▶ Task brief: Retype, word for word, only the lines from the one with "## Monitoring" through the last line of the data below.

▶ Extracted data:

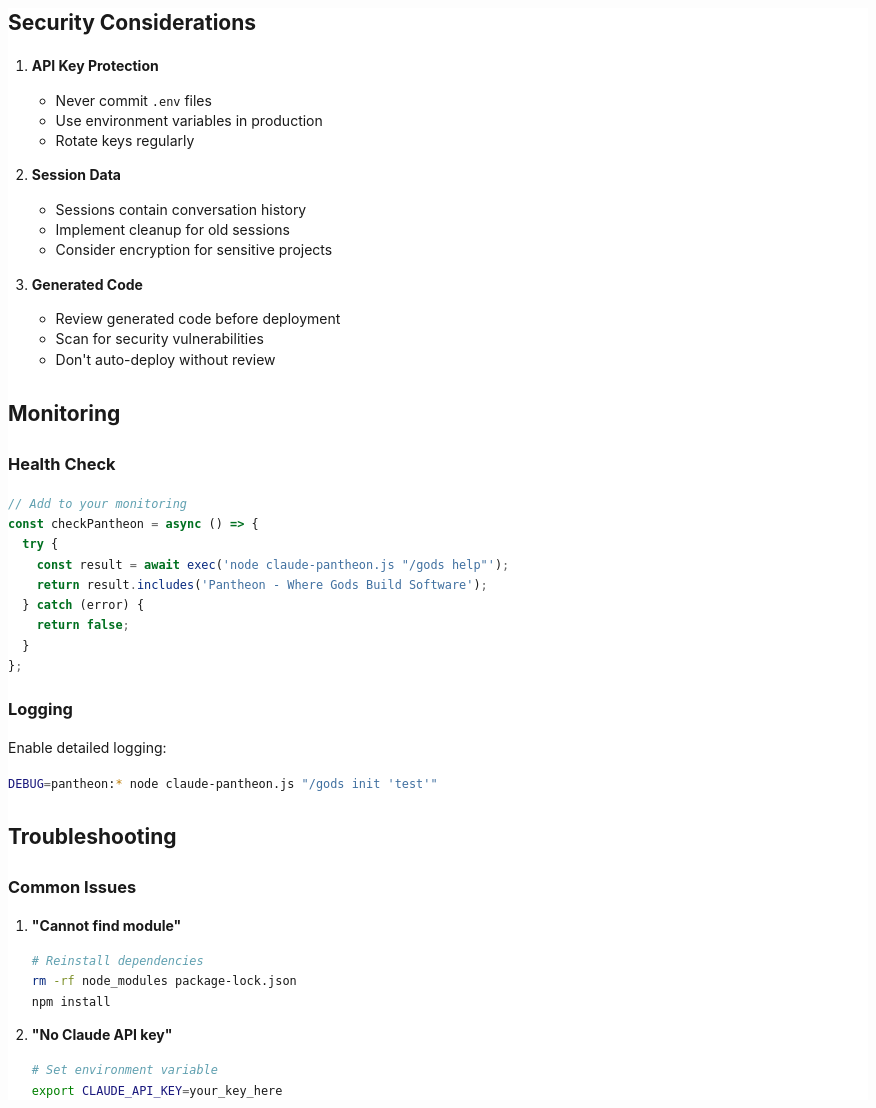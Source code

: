 ## Security Considerations

1. **API Key Protection**
   - Never commit `.env` files
   - Use environment variables in production
   - Rotate keys regularly

2. **Session Data**
   - Sessions contain conversation history
   - Implement cleanup for old sessions
   - Consider encryption for sensitive projects

3. **Generated Code**
   - Review generated code before deployment
   - Scan for security vulnerabilities
   - Don't auto-deploy without review

## Monitoring

### Health Check

```javascript
// Add to your monitoring
const checkPantheon = async () => {
  try {
    const result = await exec('node claude-pantheon.js "/gods help"');
    return result.includes('Pantheon - Where Gods Build Software');
  } catch (error) {
    return false;
  }
};
```

### Logging

Enable detailed logging:
```bash
DEBUG=pantheon:* node claude-pantheon.js "/gods init 'test'"
```

## Troubleshooting

### Common Issues

1. **"Cannot find module"**
   ```bash
   # Reinstall dependencies
   rm -rf node_modules package-lock.json
   npm install
   ```

2. **"No Claude API key"**
   ```bash
   # Set environment variable
   export CLAUDE_API_KEY=your_key_here
   ```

▶ Problem solution:
## Monitoring

### Health Check

```javascript
// Add to your monitoring
const checkPantheon = async () => {
  try {
    const result = await exec('node claude-pantheon.js "/gods help"');
    return result.includes('Pantheon - Where Gods Build Software');
  } catch (error) {
    return false;
  }
};
```

### Logging

Enable detailed logging:
```bash
DEBUG=pantheon:* node claude-pantheon.js "/gods init 'test'"
```

## Troubleshooting

### Common Issues

1. **"Cannot find module"**
   ```bash
   # Reinstall dependencies
   rm -rf node_modules package-lock.json
   npm install
   ```

2. **"No Claude API key"**
   ```bash
   # Set environment variable
   export CLAUDE_API_KEY=your_key_here
   ```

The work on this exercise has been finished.